Oxitec continues “dangerously misguided” plan to combat dengue fever
The plan uses Sterile Insect Technique (SIT), which renders the modified insects sterile, thereby theoretically reducing the number of mosquitoes in the wild when they’re released.
The GM mosquito plan may have met with little resistance, as Oxitec says in a statement that Brazil has “a long history of open releases of genetically modified plants in agriculture.”
Brazil is not the only place to receive Oxitec’s transgenic bugs. Bloomberg reports that they’ve also been released in Malaysia, the Cayman Islands and Brazil.

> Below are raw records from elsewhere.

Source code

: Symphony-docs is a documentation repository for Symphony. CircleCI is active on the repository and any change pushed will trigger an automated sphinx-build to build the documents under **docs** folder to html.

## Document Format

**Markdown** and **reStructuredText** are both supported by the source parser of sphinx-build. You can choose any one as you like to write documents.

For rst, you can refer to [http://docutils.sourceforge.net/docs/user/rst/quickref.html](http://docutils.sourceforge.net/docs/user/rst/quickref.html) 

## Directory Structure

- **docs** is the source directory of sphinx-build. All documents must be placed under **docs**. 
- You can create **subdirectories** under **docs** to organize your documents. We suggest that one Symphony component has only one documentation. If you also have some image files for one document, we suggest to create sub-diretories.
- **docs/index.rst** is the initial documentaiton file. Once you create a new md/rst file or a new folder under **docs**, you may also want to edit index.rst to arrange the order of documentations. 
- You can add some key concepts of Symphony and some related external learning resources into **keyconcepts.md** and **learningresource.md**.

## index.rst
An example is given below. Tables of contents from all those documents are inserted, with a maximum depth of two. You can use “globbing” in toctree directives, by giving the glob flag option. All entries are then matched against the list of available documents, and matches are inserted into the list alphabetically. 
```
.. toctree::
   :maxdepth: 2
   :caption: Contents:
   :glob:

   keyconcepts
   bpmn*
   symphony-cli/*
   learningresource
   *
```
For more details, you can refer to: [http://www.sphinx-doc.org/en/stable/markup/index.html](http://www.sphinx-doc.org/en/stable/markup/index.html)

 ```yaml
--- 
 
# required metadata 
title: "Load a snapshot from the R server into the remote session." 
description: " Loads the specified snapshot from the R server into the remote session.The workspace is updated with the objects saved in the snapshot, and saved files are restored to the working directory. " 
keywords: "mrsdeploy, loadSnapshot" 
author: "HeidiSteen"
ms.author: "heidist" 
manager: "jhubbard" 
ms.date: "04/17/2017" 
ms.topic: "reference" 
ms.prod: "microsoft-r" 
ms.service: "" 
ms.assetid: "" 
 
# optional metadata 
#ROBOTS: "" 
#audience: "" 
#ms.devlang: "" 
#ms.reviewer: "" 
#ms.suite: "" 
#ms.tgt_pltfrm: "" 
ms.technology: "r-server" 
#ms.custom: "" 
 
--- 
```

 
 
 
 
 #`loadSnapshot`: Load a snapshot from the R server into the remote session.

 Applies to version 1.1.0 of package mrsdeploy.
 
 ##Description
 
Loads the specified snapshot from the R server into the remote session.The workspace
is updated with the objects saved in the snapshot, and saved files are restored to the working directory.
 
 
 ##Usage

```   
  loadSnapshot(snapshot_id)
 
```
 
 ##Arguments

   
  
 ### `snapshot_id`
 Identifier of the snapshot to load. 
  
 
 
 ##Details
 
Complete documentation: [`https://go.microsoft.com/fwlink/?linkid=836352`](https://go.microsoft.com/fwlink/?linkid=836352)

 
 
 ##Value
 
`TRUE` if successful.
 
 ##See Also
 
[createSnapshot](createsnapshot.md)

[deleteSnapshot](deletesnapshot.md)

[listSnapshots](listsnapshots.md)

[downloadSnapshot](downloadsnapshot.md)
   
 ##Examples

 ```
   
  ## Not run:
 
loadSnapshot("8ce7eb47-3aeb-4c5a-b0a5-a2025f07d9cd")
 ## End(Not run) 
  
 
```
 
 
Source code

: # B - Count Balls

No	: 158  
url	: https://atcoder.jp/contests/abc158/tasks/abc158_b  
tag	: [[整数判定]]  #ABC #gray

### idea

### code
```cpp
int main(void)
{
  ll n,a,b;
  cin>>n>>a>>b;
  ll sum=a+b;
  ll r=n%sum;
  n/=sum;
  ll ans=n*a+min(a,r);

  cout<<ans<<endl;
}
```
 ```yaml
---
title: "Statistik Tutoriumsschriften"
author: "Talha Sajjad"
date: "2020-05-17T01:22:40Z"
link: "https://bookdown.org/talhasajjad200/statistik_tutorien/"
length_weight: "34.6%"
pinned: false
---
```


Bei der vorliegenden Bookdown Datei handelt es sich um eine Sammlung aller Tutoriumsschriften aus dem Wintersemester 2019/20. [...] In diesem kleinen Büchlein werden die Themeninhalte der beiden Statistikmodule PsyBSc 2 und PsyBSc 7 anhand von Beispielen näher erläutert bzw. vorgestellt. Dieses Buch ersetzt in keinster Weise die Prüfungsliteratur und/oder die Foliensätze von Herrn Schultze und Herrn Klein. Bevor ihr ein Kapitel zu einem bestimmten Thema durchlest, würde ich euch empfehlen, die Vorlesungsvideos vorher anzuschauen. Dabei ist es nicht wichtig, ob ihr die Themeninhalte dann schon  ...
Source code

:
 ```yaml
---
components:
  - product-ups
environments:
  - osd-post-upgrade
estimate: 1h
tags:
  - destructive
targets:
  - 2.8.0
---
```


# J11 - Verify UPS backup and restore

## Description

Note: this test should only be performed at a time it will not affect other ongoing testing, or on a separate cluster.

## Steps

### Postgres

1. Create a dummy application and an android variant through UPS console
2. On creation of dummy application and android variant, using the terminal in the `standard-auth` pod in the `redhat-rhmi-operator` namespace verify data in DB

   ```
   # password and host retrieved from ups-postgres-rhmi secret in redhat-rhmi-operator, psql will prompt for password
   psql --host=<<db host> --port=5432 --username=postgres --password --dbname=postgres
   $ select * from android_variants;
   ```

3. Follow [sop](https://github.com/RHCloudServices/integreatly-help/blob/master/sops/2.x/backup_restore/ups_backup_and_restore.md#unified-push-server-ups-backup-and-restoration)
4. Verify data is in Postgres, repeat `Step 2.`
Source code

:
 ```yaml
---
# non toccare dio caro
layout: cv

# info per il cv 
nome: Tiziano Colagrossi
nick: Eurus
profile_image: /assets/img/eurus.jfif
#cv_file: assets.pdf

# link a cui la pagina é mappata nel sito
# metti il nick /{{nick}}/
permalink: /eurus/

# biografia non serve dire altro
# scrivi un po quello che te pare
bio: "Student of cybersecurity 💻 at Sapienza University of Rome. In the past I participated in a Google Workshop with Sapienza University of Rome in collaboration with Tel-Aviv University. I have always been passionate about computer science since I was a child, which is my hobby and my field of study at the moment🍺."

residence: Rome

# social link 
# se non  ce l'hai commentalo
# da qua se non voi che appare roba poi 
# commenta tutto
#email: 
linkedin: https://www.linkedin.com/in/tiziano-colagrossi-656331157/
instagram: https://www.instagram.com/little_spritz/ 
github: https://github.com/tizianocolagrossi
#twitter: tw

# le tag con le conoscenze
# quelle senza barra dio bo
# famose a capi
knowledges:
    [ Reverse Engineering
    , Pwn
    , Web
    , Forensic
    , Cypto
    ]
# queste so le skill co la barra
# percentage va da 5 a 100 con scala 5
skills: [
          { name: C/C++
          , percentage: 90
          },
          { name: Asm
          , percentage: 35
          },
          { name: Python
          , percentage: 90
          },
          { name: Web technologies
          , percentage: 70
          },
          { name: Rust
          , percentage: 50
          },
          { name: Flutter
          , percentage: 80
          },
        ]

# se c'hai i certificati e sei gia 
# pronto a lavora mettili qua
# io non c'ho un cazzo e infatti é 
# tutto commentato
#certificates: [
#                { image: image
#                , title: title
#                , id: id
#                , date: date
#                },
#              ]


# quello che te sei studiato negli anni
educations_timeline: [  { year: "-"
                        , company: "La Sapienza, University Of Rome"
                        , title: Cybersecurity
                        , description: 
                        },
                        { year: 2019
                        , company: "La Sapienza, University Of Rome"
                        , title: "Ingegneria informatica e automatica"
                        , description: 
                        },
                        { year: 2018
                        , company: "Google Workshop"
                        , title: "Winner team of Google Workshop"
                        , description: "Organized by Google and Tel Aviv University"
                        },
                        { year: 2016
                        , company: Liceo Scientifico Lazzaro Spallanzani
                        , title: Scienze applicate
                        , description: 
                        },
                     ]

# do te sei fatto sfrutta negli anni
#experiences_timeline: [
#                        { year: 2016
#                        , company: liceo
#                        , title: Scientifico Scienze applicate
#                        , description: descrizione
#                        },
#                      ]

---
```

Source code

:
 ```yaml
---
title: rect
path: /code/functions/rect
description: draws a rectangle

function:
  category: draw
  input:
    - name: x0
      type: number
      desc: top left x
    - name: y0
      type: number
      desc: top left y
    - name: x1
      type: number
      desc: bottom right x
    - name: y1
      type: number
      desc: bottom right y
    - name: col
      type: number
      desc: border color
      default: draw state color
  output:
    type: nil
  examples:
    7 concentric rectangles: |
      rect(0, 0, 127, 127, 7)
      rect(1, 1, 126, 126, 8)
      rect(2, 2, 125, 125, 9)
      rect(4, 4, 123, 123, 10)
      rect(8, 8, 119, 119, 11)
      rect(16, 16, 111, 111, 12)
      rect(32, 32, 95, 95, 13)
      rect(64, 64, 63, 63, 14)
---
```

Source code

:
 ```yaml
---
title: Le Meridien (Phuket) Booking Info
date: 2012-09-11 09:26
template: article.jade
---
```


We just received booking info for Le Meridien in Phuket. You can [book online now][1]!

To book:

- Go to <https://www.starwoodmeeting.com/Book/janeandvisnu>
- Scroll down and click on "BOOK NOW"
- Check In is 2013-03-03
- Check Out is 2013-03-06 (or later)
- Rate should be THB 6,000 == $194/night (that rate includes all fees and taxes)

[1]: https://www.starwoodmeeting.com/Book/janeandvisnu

When the Florida Keys announced a possible plan to release Oxitec’s genetically modified mosquitoes in order to control the population of Aedes aegypti in March, it was met with resistance from community members. Environmentalists called the the plan “dangerously misguided” and said that the company has hidden the fact that the genetically modified mosquitoes could have high survival rate in wild and is not, as Oxitec claims, environmentally friendly.
“We cannot stress strongly enough how dangerously misguided this application is. Oxitec hopes to use the neighborhoods and precious ecosystem of the Keys as their private, for-profit laboratory. The shame of it is, the company has no evidence the [genetically modified] mosquitoes will even work in their stated aim of controlling Dengue fever,” said Wenonah Hauter, Executive Director of Food & Water Watch of the Florida Keys plan.